*** SOURCE RECORDS

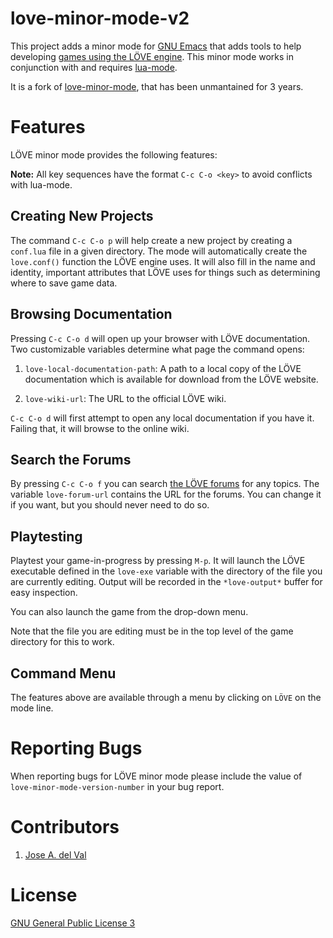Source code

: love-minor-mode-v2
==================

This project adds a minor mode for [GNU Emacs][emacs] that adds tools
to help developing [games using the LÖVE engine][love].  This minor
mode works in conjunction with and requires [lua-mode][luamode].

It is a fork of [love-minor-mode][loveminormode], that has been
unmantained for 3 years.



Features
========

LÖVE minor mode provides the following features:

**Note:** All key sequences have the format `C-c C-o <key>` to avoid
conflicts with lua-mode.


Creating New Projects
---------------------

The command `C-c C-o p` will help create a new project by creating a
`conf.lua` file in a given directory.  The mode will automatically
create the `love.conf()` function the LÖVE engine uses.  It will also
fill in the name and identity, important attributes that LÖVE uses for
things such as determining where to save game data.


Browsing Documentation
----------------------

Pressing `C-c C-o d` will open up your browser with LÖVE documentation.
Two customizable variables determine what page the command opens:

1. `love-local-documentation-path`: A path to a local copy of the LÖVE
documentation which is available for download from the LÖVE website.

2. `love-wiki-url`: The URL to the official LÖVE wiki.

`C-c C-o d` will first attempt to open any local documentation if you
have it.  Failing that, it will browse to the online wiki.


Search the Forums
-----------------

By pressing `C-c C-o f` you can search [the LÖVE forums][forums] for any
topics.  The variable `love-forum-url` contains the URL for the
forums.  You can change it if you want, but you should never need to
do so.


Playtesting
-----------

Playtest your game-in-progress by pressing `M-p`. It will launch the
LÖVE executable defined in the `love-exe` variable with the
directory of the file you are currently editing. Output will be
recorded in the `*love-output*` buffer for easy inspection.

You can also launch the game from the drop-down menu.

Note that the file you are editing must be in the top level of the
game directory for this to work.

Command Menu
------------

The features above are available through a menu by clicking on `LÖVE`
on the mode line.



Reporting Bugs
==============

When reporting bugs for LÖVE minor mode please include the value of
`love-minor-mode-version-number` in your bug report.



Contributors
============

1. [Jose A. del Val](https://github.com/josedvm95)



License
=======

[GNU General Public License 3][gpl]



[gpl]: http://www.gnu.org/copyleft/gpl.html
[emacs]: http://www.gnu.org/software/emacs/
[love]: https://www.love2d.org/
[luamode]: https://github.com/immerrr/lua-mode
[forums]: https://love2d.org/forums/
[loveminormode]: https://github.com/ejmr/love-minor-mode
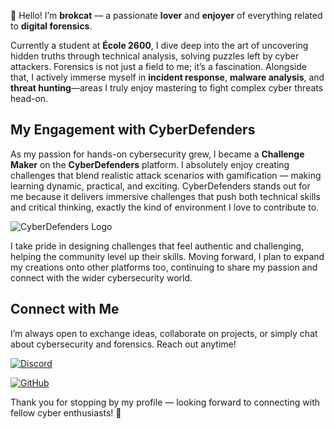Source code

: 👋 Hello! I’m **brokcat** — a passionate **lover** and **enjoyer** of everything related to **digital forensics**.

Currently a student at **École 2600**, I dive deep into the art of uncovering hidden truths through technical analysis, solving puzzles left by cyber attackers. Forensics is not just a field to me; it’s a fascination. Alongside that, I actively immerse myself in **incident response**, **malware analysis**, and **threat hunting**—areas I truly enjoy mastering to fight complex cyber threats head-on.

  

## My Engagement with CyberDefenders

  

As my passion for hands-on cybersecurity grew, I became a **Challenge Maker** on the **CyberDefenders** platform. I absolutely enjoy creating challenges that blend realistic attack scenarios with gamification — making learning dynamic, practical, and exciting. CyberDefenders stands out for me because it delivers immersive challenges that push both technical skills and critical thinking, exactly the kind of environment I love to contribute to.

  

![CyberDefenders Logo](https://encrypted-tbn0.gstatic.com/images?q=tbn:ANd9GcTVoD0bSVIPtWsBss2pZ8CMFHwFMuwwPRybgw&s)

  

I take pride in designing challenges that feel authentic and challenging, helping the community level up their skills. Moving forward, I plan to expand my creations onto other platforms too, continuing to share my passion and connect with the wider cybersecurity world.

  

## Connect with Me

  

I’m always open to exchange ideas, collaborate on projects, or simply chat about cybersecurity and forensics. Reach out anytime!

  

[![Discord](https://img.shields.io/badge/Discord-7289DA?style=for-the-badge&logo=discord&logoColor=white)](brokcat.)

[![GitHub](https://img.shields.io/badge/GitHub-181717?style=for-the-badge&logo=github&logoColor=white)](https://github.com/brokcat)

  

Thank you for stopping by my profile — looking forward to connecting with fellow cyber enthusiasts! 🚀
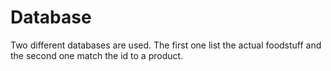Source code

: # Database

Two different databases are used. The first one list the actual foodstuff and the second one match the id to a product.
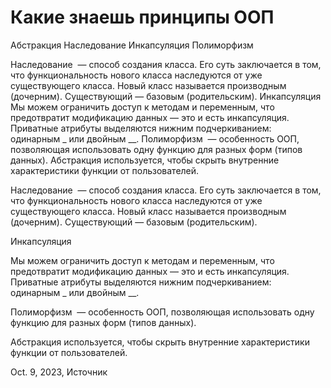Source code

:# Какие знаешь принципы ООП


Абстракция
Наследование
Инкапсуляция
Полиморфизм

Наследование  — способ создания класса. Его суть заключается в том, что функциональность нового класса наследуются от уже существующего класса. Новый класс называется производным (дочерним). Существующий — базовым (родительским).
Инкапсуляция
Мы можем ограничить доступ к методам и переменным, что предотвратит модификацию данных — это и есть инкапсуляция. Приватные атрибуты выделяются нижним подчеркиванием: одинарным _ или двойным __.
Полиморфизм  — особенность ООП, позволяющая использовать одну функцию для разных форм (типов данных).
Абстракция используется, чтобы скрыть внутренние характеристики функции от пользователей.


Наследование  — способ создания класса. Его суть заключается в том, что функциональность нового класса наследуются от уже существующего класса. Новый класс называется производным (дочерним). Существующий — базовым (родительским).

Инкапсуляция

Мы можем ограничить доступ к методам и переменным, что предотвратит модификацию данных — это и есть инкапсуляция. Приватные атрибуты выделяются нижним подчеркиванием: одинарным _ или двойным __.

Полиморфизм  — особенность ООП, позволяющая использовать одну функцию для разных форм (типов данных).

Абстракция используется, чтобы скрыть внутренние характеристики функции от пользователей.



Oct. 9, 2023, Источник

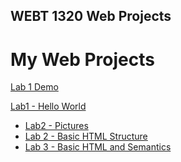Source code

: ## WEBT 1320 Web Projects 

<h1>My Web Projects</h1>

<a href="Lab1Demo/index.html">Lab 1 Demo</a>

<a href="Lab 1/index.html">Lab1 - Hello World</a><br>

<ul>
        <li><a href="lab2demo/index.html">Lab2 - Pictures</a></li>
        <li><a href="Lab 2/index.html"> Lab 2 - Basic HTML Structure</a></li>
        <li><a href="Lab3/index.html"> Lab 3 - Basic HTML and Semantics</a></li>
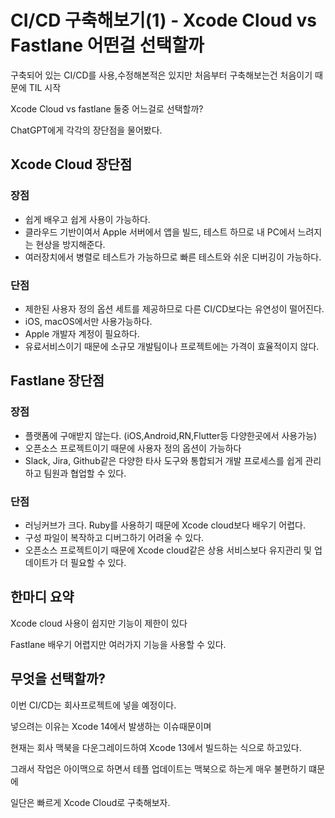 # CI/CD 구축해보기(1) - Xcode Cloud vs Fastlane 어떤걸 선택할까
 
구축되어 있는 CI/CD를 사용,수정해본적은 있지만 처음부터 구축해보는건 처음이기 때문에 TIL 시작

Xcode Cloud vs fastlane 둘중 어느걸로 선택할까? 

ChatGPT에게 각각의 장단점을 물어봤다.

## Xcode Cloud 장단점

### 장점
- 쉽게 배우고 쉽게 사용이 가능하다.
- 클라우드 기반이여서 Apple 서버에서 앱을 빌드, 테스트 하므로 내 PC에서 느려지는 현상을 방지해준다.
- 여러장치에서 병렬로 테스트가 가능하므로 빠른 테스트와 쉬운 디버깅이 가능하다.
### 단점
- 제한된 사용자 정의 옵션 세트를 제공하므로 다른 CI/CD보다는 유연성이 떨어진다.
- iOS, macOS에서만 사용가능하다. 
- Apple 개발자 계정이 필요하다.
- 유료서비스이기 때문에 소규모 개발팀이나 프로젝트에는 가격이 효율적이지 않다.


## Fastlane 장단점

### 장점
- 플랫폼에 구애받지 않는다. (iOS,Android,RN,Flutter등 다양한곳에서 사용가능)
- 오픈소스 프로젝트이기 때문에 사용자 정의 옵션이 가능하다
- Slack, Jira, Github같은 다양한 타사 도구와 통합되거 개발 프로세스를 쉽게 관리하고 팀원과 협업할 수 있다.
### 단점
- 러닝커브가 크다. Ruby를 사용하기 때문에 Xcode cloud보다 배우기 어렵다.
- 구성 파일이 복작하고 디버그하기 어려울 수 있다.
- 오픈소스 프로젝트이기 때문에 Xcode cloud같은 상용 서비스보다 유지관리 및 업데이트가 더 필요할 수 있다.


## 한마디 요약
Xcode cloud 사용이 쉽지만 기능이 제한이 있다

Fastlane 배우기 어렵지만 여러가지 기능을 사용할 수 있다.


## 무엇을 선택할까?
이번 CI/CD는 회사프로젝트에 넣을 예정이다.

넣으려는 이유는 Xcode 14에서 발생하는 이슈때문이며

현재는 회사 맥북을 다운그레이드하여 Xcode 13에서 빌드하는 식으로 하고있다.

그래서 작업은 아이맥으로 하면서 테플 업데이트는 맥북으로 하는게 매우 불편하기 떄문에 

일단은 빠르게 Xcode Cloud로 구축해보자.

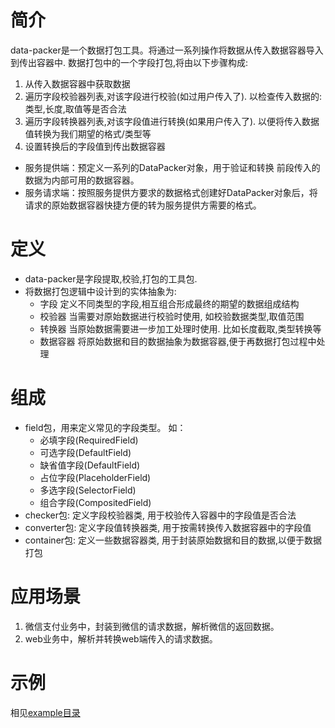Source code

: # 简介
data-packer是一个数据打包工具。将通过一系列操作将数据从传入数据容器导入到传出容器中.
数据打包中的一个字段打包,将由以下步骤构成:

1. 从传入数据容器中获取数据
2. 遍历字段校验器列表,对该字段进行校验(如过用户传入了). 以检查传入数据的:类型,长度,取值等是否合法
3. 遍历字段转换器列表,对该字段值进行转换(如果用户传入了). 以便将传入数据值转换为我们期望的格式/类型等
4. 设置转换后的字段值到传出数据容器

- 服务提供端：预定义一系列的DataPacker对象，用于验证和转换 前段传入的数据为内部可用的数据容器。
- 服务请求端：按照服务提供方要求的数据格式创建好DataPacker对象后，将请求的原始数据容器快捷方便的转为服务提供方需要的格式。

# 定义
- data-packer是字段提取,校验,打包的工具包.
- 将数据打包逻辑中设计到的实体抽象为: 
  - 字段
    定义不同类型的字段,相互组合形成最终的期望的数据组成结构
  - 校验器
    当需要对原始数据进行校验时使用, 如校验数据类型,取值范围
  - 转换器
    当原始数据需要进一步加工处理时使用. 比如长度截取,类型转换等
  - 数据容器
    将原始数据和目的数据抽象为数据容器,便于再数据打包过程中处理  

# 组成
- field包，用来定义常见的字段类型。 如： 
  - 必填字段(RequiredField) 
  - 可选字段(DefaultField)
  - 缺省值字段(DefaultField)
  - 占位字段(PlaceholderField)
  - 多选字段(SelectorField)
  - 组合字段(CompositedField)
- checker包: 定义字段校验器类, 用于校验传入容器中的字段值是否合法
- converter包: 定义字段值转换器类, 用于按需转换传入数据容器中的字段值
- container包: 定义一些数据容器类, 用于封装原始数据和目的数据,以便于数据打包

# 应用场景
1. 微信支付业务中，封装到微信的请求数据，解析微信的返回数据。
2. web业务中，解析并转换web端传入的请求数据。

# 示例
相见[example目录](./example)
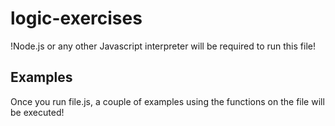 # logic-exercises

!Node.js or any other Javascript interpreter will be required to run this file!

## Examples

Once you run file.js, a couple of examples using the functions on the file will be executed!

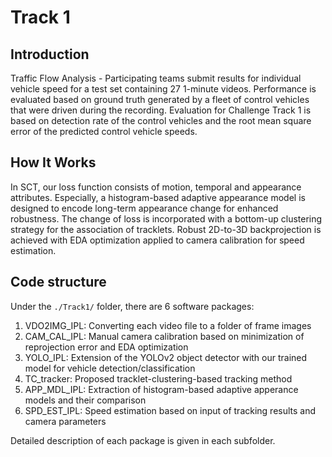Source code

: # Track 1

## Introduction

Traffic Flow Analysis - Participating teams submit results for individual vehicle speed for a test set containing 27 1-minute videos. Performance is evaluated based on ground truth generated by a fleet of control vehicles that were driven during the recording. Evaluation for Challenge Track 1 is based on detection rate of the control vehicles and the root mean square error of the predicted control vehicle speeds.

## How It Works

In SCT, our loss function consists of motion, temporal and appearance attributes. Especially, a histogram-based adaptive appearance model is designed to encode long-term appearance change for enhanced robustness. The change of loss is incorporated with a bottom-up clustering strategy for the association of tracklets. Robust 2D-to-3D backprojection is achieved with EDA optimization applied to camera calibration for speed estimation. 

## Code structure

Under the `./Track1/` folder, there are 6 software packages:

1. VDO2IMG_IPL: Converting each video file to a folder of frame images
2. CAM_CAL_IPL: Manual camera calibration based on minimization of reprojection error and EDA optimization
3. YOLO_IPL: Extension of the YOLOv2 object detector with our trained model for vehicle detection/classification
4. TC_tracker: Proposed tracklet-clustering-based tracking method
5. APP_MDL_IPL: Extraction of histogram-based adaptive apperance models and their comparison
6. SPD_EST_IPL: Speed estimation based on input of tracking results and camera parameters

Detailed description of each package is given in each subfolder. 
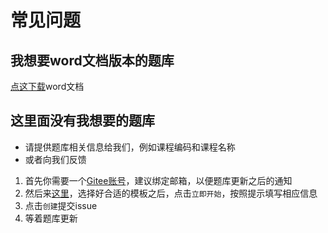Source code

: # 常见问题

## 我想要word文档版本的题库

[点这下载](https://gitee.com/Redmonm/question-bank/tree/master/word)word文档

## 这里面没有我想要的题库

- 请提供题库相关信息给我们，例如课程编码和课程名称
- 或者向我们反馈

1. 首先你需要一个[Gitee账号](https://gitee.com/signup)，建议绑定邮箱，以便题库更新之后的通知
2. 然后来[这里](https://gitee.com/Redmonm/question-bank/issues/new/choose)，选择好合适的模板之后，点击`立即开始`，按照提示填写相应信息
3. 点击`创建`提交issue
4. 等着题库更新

******

EXERCISE OBJECTIVE → Work out how many lines in the records above hold the string "minor", then give only that count.

RESPONSE TO THIS EXERCISE → 8